Required work »
Within the data beneath, some lines may hold the word "print". Give the number of those lines and nothing else.

[Collected data]
>>>>

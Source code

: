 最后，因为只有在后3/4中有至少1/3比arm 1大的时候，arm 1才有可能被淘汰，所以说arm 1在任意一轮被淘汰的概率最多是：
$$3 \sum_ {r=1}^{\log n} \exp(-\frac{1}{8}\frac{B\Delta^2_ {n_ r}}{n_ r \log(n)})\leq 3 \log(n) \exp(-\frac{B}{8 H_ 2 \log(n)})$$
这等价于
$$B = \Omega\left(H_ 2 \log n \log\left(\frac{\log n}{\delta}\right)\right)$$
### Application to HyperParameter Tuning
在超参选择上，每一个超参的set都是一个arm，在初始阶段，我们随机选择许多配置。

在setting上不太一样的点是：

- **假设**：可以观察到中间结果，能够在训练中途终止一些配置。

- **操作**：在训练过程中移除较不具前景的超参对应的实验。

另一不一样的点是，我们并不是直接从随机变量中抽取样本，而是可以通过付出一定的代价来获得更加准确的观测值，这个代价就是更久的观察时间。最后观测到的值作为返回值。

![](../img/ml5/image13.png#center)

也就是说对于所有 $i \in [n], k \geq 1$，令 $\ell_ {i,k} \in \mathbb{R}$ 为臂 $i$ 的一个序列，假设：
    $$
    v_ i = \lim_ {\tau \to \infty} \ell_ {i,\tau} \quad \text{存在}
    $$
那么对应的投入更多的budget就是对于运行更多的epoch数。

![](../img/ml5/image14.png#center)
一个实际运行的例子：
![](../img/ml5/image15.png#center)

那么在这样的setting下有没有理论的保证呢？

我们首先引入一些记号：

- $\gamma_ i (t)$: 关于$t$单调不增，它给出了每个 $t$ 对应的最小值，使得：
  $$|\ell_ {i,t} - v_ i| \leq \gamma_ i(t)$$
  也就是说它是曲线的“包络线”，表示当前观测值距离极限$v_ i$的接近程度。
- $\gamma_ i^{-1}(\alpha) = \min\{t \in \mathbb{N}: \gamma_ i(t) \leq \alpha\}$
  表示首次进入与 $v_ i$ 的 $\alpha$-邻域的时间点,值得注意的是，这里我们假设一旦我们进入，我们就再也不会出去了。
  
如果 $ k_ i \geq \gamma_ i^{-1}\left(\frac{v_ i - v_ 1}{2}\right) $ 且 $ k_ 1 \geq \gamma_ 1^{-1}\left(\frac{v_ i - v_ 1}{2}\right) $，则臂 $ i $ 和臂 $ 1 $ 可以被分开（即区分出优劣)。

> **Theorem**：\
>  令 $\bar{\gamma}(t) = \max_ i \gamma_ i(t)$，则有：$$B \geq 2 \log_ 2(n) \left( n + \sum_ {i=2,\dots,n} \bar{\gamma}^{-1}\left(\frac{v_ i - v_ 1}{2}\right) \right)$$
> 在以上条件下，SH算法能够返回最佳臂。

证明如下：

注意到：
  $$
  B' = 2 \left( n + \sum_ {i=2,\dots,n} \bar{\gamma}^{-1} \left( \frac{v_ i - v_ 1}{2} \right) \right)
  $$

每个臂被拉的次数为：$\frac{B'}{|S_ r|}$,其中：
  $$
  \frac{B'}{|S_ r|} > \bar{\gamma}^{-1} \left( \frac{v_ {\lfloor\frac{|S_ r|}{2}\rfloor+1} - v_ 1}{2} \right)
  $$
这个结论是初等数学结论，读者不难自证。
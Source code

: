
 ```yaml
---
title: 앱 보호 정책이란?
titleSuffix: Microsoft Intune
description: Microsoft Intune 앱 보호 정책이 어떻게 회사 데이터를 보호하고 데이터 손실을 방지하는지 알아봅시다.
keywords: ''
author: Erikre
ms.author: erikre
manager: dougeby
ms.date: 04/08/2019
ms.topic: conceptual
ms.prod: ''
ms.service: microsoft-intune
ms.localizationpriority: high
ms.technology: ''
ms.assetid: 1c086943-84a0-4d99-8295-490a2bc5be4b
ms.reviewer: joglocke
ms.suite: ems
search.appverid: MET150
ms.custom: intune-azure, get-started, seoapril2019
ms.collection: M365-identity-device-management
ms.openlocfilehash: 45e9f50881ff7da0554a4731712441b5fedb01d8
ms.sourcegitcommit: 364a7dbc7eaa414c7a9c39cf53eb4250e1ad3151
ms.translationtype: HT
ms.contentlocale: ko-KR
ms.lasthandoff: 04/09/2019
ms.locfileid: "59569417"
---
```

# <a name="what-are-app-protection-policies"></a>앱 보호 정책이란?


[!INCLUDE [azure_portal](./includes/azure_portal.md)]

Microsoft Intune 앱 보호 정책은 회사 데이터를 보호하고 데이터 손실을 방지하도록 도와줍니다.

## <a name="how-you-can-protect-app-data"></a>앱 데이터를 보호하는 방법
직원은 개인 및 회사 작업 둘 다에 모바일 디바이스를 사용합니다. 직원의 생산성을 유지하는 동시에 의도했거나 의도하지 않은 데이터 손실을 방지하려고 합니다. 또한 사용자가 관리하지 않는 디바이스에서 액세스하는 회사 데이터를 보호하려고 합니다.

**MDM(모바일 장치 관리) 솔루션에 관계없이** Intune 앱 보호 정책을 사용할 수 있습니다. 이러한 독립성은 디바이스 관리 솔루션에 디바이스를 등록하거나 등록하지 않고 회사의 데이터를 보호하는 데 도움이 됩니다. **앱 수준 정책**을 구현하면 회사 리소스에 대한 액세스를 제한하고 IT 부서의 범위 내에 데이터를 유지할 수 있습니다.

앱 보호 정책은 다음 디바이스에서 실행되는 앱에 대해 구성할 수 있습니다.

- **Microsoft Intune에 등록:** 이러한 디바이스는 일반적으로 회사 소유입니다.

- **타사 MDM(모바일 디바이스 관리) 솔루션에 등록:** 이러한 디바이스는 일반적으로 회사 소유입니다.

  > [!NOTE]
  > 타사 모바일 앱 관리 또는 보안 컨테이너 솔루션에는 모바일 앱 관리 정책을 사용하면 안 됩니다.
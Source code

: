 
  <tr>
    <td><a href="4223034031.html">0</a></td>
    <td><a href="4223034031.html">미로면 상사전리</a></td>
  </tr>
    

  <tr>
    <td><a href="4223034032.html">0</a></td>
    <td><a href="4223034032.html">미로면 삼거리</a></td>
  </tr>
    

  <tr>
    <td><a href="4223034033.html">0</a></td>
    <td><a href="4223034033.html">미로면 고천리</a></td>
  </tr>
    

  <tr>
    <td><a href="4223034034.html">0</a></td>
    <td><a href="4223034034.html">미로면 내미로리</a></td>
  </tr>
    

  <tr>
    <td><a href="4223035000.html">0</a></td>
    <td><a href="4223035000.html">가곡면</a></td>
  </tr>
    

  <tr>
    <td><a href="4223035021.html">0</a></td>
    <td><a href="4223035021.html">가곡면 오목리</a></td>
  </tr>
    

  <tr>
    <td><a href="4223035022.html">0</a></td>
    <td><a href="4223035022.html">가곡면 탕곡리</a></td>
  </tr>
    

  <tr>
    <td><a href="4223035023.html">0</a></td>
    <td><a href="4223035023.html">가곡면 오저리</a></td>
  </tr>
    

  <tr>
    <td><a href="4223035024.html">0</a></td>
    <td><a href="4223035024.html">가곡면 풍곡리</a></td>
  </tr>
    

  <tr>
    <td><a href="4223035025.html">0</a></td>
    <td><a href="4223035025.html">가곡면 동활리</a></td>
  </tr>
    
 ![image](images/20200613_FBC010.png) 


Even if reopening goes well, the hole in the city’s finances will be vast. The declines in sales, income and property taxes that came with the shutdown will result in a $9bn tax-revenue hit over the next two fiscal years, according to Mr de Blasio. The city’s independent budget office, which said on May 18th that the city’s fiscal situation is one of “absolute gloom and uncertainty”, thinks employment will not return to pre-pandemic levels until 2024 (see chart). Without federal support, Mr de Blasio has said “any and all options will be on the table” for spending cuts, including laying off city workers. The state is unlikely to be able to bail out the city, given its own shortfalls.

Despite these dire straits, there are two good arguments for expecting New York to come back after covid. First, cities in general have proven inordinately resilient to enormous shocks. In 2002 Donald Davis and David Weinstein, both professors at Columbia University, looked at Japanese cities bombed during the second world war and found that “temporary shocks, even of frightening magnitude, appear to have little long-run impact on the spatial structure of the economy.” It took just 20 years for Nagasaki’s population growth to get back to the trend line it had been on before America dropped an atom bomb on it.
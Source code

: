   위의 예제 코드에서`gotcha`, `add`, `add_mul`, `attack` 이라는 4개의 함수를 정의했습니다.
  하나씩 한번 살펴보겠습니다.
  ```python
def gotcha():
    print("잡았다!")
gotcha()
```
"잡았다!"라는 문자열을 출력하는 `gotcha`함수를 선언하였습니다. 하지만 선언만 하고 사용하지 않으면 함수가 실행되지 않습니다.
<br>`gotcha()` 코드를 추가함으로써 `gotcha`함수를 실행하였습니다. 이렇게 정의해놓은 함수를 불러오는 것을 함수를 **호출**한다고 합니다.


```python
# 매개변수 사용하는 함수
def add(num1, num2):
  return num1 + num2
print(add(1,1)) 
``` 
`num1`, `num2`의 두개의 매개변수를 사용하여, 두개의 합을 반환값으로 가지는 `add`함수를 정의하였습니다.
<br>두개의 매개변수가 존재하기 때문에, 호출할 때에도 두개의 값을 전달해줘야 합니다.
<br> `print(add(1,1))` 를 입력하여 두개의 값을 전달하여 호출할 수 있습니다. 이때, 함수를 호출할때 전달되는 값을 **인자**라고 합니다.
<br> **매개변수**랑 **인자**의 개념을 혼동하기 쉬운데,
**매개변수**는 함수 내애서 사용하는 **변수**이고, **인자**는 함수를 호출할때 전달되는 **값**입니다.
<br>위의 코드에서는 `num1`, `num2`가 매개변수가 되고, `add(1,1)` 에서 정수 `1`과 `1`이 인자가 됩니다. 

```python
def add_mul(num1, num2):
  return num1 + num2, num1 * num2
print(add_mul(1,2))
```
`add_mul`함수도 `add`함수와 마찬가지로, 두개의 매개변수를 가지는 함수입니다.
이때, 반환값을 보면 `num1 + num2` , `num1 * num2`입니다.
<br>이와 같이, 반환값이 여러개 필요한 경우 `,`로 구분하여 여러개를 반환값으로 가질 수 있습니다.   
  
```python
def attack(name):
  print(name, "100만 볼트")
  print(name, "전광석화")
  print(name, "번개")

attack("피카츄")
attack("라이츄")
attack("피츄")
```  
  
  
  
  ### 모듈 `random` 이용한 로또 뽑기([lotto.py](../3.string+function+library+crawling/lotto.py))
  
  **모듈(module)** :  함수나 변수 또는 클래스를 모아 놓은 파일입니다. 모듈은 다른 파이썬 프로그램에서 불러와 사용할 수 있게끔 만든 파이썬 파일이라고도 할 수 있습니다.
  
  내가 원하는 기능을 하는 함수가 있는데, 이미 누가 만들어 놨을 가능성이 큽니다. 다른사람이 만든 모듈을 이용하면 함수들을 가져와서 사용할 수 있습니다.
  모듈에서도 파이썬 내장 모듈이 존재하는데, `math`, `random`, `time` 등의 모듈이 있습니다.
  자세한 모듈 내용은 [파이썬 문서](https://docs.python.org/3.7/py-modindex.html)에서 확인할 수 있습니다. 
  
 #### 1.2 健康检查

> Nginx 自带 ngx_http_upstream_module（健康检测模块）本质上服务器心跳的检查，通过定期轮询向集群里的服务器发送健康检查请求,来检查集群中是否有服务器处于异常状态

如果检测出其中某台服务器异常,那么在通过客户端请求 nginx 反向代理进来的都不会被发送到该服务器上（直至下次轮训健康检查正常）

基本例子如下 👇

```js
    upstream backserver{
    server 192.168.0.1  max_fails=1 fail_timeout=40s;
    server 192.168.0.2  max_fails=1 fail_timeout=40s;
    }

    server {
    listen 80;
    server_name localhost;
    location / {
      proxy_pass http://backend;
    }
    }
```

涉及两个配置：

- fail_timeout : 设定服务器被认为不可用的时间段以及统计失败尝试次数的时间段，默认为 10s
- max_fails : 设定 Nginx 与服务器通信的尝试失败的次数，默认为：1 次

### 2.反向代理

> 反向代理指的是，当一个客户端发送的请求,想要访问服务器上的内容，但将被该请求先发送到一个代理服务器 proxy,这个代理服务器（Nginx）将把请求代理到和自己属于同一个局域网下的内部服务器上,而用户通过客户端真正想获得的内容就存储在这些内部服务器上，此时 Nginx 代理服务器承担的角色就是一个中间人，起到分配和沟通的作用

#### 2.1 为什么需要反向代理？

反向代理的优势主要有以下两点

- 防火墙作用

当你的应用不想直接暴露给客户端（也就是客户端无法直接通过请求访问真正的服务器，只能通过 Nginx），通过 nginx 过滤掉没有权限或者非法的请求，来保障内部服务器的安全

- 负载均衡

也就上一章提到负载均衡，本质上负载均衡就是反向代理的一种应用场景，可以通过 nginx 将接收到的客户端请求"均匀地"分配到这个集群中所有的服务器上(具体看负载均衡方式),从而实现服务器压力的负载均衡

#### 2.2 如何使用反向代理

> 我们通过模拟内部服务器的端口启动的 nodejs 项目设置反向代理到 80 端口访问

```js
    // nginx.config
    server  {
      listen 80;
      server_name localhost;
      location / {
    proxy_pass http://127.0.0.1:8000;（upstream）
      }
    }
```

<<<<

Answer area »
7